The Controlled Substances Act of 1970, which created five tiers of restricted drugs, says the attorney general may "remove any drug or other substance from the schedules if he finds that the drug or other substance does not meet the requirements for inclusion in any schedule."
If a substance is banned by international treaties – as marijuana is – the law grants the attorney general the power to place it "under the schedule he deems most appropriate."
Obama seemed confused about his administration’s power to reschedule substances during a Jan. 30 interview with CNN’s Jake Tapper.
"What is and isn't a Schedule I narcotic is a job for Congress," Obama told Tapper. "It's not something by ourselves that we start changing. No, there are laws under – undergirding those determinations."
The cannabis caucus, however, is pointing to the law and asking Obama to “instruct Attorney General Holder to delist or classify marijuana in a more appropriate way, at the very least eliminating it from Schedule I or II.”
The letter asks for a classification lower than Schedule II to allow legal recreational and medical marijuana businesses access to tax benefits. Two states currently allow recreational marijuana use and medical marijuana is legal in 20 states and Washington, D.C.
Rep.
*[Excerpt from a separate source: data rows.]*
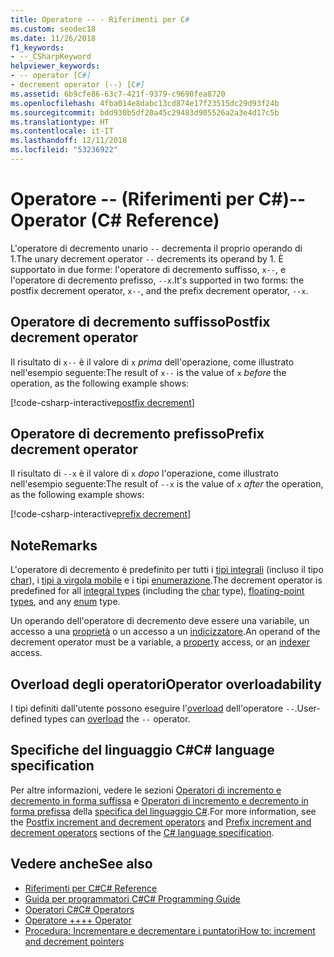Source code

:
 ```yaml
---
title: Operatore -- - Riferimenti per C#
ms.custom: seodec18
ms.date: 11/26/2018
f1_keywords:
- --_CSharpKeyword
helpviewer_keywords:
- -- operator [C#]
- decrement operator (--) [C#]
ms.assetid: 6b9cfe86-63c7-421f-9379-c9690fea8720
ms.openlocfilehash: 4fba014e8dabc13cd874e17f23515dc29d93f24b
ms.sourcegitcommit: bdd930b5df20a45c29483d905526a2a3e4d17c5b
ms.translationtype: HT
ms.contentlocale: it-IT
ms.lasthandoff: 12/11/2018
ms.locfileid: "53236922"
---
```

# <a name="---operator-c-reference"></a><span data-ttu-id="9bce8-102">Operatore -- (Riferimenti per C#)</span><span class="sxs-lookup"><span data-stu-id="9bce8-102">-- Operator (C# Reference)</span></span>

<span data-ttu-id="9bce8-103">L'operatore di decremento unario `--` decrementa il proprio operando di 1.</span><span class="sxs-lookup"><span data-stu-id="9bce8-103">The unary decrement operator `--` decrements its operand by 1.</span></span> <span data-ttu-id="9bce8-104">È supportato in due forme: l'operatore di decremento suffisso, `x--`, e l'operatore di decremento prefisso, `--x`.</span><span class="sxs-lookup"><span data-stu-id="9bce8-104">It's supported in two forms: the postfix decrement operator, `x--`, and the prefix decrement operator, `--x`.</span></span>

## <a name="postfix-decrement-operator"></a><span data-ttu-id="9bce8-105">Operatore di decremento suffisso</span><span class="sxs-lookup"><span data-stu-id="9bce8-105">Postfix decrement operator</span></span>

<span data-ttu-id="9bce8-106">Il risultato di `x--` è il valore di `x` *prima* dell'operazione, come illustrato nell'esempio seguente:</span><span class="sxs-lookup"><span data-stu-id="9bce8-106">The result of `x--` is the value of `x` *before* the operation, as the following example shows:</span></span>

[!code-csharp-interactive[postfix decrement](~/samples/snippets/csharp/language-reference/operators/DecrementAndIncrementExamples.cs#PostfixDecrement)]

## <a name="prefix-decrement-operator"></a><span data-ttu-id="9bce8-107">Operatore di decremento prefisso</span><span class="sxs-lookup"><span data-stu-id="9bce8-107">Prefix decrement operator</span></span>

<span data-ttu-id="9bce8-108">Il risultato di `--x` è il valore di `x` *dopo* l'operazione, come illustrato nell'esempio seguente:</span><span class="sxs-lookup"><span data-stu-id="9bce8-108">The result of `--x` is the value of `x` *after* the operation, as the following example shows:</span></span>

[!code-csharp-interactive[prefix decrement](~/samples/snippets/csharp/language-reference/operators/DecrementAndIncrementExamples.cs#PrefixDecrement)]

## <a name="remarks"></a><span data-ttu-id="9bce8-109">Note</span><span class="sxs-lookup"><span data-stu-id="9bce8-109">Remarks</span></span>

<span data-ttu-id="9bce8-110">L'operatore di decremento è predefinito per tutti i [tipi integrali](../keywords/integral-types-table.md) (incluso il tipo [char](../keywords/char.md)), i [tipi a virgola mobile](../keywords/floating-point-types-table.md) e i tipi [enumerazione](../keywords/enum.md).</span><span class="sxs-lookup"><span data-stu-id="9bce8-110">The decrement operator is predefined for all [integral types](../keywords/integral-types-table.md) (including the [char](../keywords/char.md) type), [floating-point types](../keywords/floating-point-types-table.md), and any [enum](../keywords/enum.md) type.</span></span>

<span data-ttu-id="9bce8-111">Un operando dell'operatore di decremento deve essere una variabile, un accesso a una [proprietà](../../programming-guide/classes-and-structs/properties.md) o un accesso a un [indicizzatore](../../../csharp/programming-guide/indexers/index.md).</span><span class="sxs-lookup"><span data-stu-id="9bce8-111">An operand of the decrement operator must be a variable, a [property](../../programming-guide/classes-and-structs/properties.md) access, or an [indexer](../../../csharp/programming-guide/indexers/index.md) access.</span></span>

## <a name="operator-overloadability"></a><span data-ttu-id="9bce8-112">Overload degli operatori</span><span class="sxs-lookup"><span data-stu-id="9bce8-112">Operator overloadability</span></span>

<span data-ttu-id="9bce8-113">I tipi definiti dall'utente possono eseguire l'[overload](../keywords/operator.md) dell'operatore `--`.</span><span class="sxs-lookup"><span data-stu-id="9bce8-113">User-defined types can [overload](../keywords/operator.md) the `--` operator.</span></span>

## <a name="c-language-specification"></a><span data-ttu-id="9bce8-114">Specifiche del linguaggio C#</span><span class="sxs-lookup"><span data-stu-id="9bce8-114">C# language specification</span></span>

<span data-ttu-id="9bce8-115">Per altre informazioni, vedere le sezioni [Operatori di incremento e decremento in forma suffissa](~/_csharplang/spec/expressions.md#postfix-increment-and-decrement-operators) e [Operatori di incremento e decremento in forma prefissa](~/_csharplang/spec/expressions.md#prefix-increment-and-decrement-operators) della [specifica del linguaggio C#](../language-specification/index.md).</span><span class="sxs-lookup"><span data-stu-id="9bce8-115">For more information, see the [Postfix increment and decrement operators](~/_csharplang/spec/expressions.md#postfix-increment-and-decrement-operators) and [Prefix increment and decrement operators](~/_csharplang/spec/expressions.md#prefix-increment-and-decrement-operators) sections of the [C# language specification](../language-specification/index.md).</span></span>

## <a name="see-also"></a><span data-ttu-id="9bce8-116">Vedere anche</span><span class="sxs-lookup"><span data-stu-id="9bce8-116">See also</span></span>

- [<span data-ttu-id="9bce8-117">Riferimenti per C#</span><span class="sxs-lookup"><span data-stu-id="9bce8-117">C# Reference</span></span>](../index.md)
- [<span data-ttu-id="9bce8-118">Guida per programmatori C#</span><span class="sxs-lookup"><span data-stu-id="9bce8-118">C# Programming Guide</span></span>](../../programming-guide/index.md)
- [<span data-ttu-id="9bce8-119">Operatori C#</span><span class="sxs-lookup"><span data-stu-id="9bce8-119">C# Operators</span></span>](index.md)
- [<span data-ttu-id="9bce8-120">Operatore ++</span><span class="sxs-lookup"><span data-stu-id="9bce8-120">++ Operator</span></span>](increment-operator.md)
- [<span data-ttu-id="9bce8-121">Procedura: Incrementare e decrementare i puntatori</span><span class="sxs-lookup"><span data-stu-id="9bce8-121">How to: increment and decrement pointers</span></span>](../../programming-guide/unsafe-code-pointers/how-to-increment-and-decrement-pointers.md)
Earl Blumenauer, D-Ore., who drafted the letter, told U.S. News in January the Obama administration can reschedule marijuana administratively much more quickly than Congress.
"I don't dispute that Congress could and should make the change, but it's also something the administration could do in a matter of days,” Blumenauer said. "We're in this 'Alice in Wonderland' world where the country has moved on, but we're still arresting more than two-thirds of a million people a year for something 58 percent of the population believes should be legal."
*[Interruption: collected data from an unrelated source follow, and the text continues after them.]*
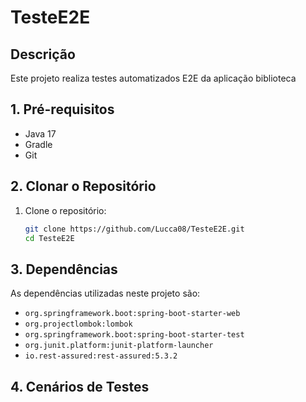 # TesteE2E


## Descrição

Este projeto realiza testes automatizados E2E da aplicação biblioteca 

## 1. Pré-requisitos

- Java 17
- Gradle
- Git

## 2. Clonar o Repositório

1. Clone o repositório:
    ```bash
    git clone https://github.com/Lucca08/TesteE2E.git
    cd TesteE2E
    ```

## 3. Dependências

As dependências utilizadas neste projeto são:

- `org.springframework.boot:spring-boot-starter-web`
- `org.projectlombok:lombok`
- `org.springframework.boot:spring-boot-starter-test`
- `org.junit.platform:junit-platform-launcher`
- `io.rest-assured:rest-assured:5.3.2`

## 4. Cenários de Testes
The White House’s press office did not respond to a request for comment on the congressional letter, but advocacy groups quickly released statements.
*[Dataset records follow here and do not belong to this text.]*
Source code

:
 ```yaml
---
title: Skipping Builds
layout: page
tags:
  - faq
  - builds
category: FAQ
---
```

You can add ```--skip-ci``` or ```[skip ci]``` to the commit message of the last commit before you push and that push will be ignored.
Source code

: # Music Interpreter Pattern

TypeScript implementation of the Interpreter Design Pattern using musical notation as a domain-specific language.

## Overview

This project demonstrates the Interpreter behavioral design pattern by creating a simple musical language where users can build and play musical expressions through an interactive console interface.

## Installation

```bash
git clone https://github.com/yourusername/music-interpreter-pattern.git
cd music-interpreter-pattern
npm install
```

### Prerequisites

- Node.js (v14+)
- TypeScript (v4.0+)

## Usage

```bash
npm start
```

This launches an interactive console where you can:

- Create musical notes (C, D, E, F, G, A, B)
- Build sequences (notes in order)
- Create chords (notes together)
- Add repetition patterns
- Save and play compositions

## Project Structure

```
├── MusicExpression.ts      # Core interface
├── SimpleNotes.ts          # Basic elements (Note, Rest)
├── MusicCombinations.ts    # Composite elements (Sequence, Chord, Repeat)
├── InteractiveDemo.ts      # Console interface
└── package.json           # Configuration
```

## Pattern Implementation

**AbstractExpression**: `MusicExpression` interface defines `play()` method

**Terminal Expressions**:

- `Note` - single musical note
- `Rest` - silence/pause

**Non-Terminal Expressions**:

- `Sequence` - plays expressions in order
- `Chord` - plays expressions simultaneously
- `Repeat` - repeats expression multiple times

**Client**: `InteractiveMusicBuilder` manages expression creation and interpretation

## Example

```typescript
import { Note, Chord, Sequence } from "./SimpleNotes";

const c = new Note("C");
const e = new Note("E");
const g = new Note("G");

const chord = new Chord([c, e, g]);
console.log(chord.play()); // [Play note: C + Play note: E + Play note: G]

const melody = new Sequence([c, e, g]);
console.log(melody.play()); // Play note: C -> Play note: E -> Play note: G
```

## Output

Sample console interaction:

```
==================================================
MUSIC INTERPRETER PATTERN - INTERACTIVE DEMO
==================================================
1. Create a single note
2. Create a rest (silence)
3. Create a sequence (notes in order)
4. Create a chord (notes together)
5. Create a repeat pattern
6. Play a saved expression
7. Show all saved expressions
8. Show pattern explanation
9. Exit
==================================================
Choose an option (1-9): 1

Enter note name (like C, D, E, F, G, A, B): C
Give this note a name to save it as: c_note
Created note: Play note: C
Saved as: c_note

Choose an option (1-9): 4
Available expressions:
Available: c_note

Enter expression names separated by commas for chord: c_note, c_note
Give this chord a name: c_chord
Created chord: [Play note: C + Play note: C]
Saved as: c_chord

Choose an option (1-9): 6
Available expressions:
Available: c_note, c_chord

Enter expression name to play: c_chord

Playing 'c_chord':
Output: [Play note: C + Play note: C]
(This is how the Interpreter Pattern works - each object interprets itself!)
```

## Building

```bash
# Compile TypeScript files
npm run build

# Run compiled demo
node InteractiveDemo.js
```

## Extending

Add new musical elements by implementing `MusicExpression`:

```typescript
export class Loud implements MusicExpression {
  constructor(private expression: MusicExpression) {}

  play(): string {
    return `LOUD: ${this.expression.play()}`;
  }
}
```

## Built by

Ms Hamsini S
"No drug should be listed as Schedule I, which limits potentially lifesaving research into both benefits and dangers of a substance and guarantees a violent, illegal market for the product,” said Law Enforcement Against Prohibition Executive Director Neill Franklin in a statement. “This is even more true of marijuana right now, when after four decades of failure, states are doing their best to find something that works and federal regulations keep interfering with their ability to do so.”
Dan Riffle, the Marijuana Policy Project’s director of federal policies, said: “When President Obama took office, he promised his administration's policy decisions would be based on 'science and the scientific process,' not politics or ideology. Every day marijuana remains a Schedule I drug, his administration is breaking that promise.”
Nearly 100,000 people have signed a Change.org petition urging Obama to reschedule pot.
In addition to Blumenauer, the members of Congress who signed the letter to Obama are Reps. Steve Cohen, D-Tenn., Sam Farr, D-Calif., Raúl Grijalva, D-Ariz., Mike Honda, D-Calif., Jared Huffman, D-Calif., Barbara Lee, D-Calif., Zoe Lofgren, D-Calif., Alan Lowenthal, D-Calif., James McGovern, D-Mass., James Moran, D-Va., Beto O’Rourke, D-Texas, Jared Polis, D-Colo., Mike Quigley, D-Ill, Dana Rohrabacher, R-Calif., Jan Schakowsky, D-Ill., Eric Swalwell, D-Calif., and Peter Welch, D-Vt.